The Ayrshire farm market
The market in Ayrshire has been particularly strong. Many farms attracted a significant degree of interest, with several being sold at a closing date.
There has been a wider variance in the type of buyer this year and we have seen a number of Irish buyers acquiring farms and land on the west coast, along with a large number of existing local famers competing to secure their preferred property. In areas close to major towns and cities, properties are more often sold in lots, with lifestyle buyers seeking to purchase the farmhouse and buildings and the land selling separately. Overall though, many of the farms in Ayrshire sold as a whole.
The rest of Scotland
Demand for farms in Fife, Perthshire and Angus has also remained strong with land prices above the national average, particularly for prime arable land, with some land selling in excess of £10,000 / acre. In East Lothian prices also remain high for prime arable land due to a relative shortage of land being made available for purchase.
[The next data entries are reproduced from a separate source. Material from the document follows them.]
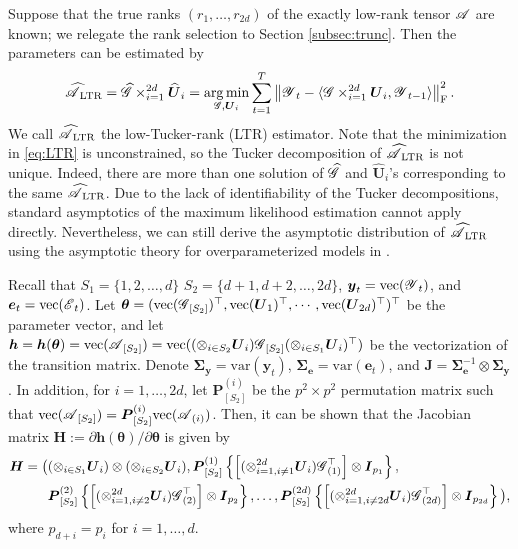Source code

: \documentclass[12pt]{article}
\newcommand{\bm}{\boldsymbol}
\newcommand{\cm}[1]{\mbox{\boldmath$\mathscr{#1}$}}
\begin{document}
Suppose that the true ranks $(r_1,\dots,r_{2d})$ of the exactly low-rank tensor $\cm{A}$ are known; we relegate the rank selection to Section \ref{subsec:trunc}. Then the parameters can be estimated by
\begin{equation}\label{eq:LTR}
\cm{\widehat{A}}_{\text{LTR}}=\cm{\widehat{G}}\times_{i=1}^{2d}\bm{\widehat{U}}_i=\underset{\scalebox{0.7}{\cm{G}},\bm{U}_i}{\arg\min}\sum_{t=1}^T\left\|\cm{Y}_t-\langle\cm{G}\times_{i=1}^{2d}\bm{U}_i,\cm{Y}_{t-1}\rangle\right\|_\textup{F}^2.
\end{equation}
We call $\cm{\widehat{A}}_{\text{LTR}}$ the low-Tucker-rank (LTR) estimator. Note that the minimization in \eqref{eq:LTR} is unconstrained, so the Tucker decomposition of $\cm{\widehat{A}}_{\text{LTR}}$ is not unique. Indeed, there are more than one solution of $\cm{\widehat{G}}$ and $\bm{\widehat{U}}_i$'s corresponding to the same $\cm{\widehat{A}}_{\text{LTR}}$. Due to the lack of identifiability of the Tucker decompositions, standard asymptotics of the maximum likelihood estimation cannot apply directly. Nevertheless, we  can still derive the asymptotic distribution of $\cm{\widehat{A}}_{\text{LTR}}$ using the asymptotic theory  for  overparameterized models in \cite{shapiro1986asymptotic}.


Recall that $S_1=\{1,2,\dots,d\}$ $S_2=\{d+1,d+2,\dots,2d\}$, $\bm{y}_t=\text{vec}(\cm{Y}_t)$, and $\bm{e}_t=\text{vec}(\cm{E}_t)$.
Let $\bm{\theta}=(\text{vec}(\cm{G}_{[S_2]})^\top,\text{vec}(\bm{U}_1)^\top,\cdots, \text{vec}(\bm{U}_{2d})^\top)^\top$ be the parameter vector, and  let $\bm{h}=\bm{h}(\bm{\theta})=\text{vec}(\cm{A}_{[S_2]})=\text{vec}((\otimes_{i\in S_2}\bm{U}_i)\cm{G}_{[S_2]}(\otimes_{i\in S_1}\bm{U}_i)^\top)$ be the vectorization of the transition matrix. Denote  $\bm{\Sigma}_{\bm{y}}=\text{var}(\bm{y}_t)$, $\bm{\Sigma}_{\bm{e}}=\text{var}(\bm{e}_t)$, and  $\bm{J}=\bm{\Sigma}_{\bm{e}}^{-1}\otimes\bm{\Sigma}_{\bm{y}}$. In addition, for $i=1,\dots, 2d$, let $\bm{P}_{[S_2]}^{(i)}$ be the $p^2\times p^2$ permutation matrix such that $\text{vec}(\cm{A}_{[S_2]})=\bm{P}_{[S_2]}^{(i)}\text{vec}(\cm{A}_{(i)})$. Then, it can be shown that the Jacobian matrix $\bm{H}:={\partial\bm{h}(\bm{\theta})}/{\partial\bm{\theta}}$ is given by
\begin{equation}\label{eq:H}\begin{split}
\bm{H}
=\big( &(\otimes_{i\in S_1}\bm{U}_i)\otimes(\otimes_{i\in S_2}\bm{U}_i),
\bm{P}^{(1)}_{[S_2]}\left \{\left [(\otimes_{i=1, i\neq 1}^{2d}\bm{U}_i)\cm{G}_{(1)}^\top\right ]\otimes\bm{I}_{p_1}\right \},\\
&\bm{P}^{(2)}_{[S_2]}\left \{\left [(\otimes_{i=1, i\neq 2}^{2d}\bm{U}_i)\cm{G}_{(2)}^\top\right ]\otimes\bm{I}_{p_2}\right \},\dots,
\bm{P}^{(2d)}_{[S_2]}\left \{\left [(\otimes_{i=1, i\neq 2d}^{2d}\bm{U}_i)\cm{G}_{(2d)}^\top\right ]\otimes\bm{I}_{p_{2d}}\right \}\big),
\end{split}\end{equation}
where $p_{d+i}=p_i$ for $i=1,\dots, d$.
\end{document}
However, there remains a significant price difference, within most areas, between the most and least productive arable land.
The sale of Mains of Boquhan, in Stirlingshire, is a good example of the strength of the Stirling market this year. The sale offered a rare opportunity to acquire a block of land equipped with an excellent range of farm buildings but also with considerable commercial assets including a shop and office allowing a number of diversification projects. Priced at offers over £1,235,000, the farm sold well at a closing date with a number of bids received.
The demand for more marginal upland hill and pasture land is underpinned by the continuing strong interest in the creation of new commercial woodlands. We have also seen a number of smallholdings within central Scotland being brought to the market offering good value for money and attracting interest from buyers keen to enjoy a rural lifestyle whilst still being within reach of Glasgow, Stirling and Edinburgh.
Reasons for selling
Of those farmers who have taken the decision to sell, many of them have been deliberating about retirement for a number of years, but have opted to retire now, perhaps earlier than first envisaged in order to pursue other family commitments or business interests, as opposed to a risk of being forced to sell due to ill health and other financial pressures which may occur in the future.
2019 farm market
Galbraith expects price stability to continue to be a factor in the next few years:
We anticipate there may be a slight reduction in supply to the market in 2019 driven by continued uncertainty due to Brexit, which will ultimately help to maintain farmland values. We do not anticipate any significant price rises or falls in the coming years but expect land to show sustained and steady growth in the longer term.
In the last 12 months, more than 100 farms and blocks of farmland totalling over 15,000 acres, with a value in excess of £100 million, were marketed by Galbraith in Scotland. The firm is Scotland’s leading rural consultancy, managing and providing advice on farm, forestry, land and estate interests on over three million acres.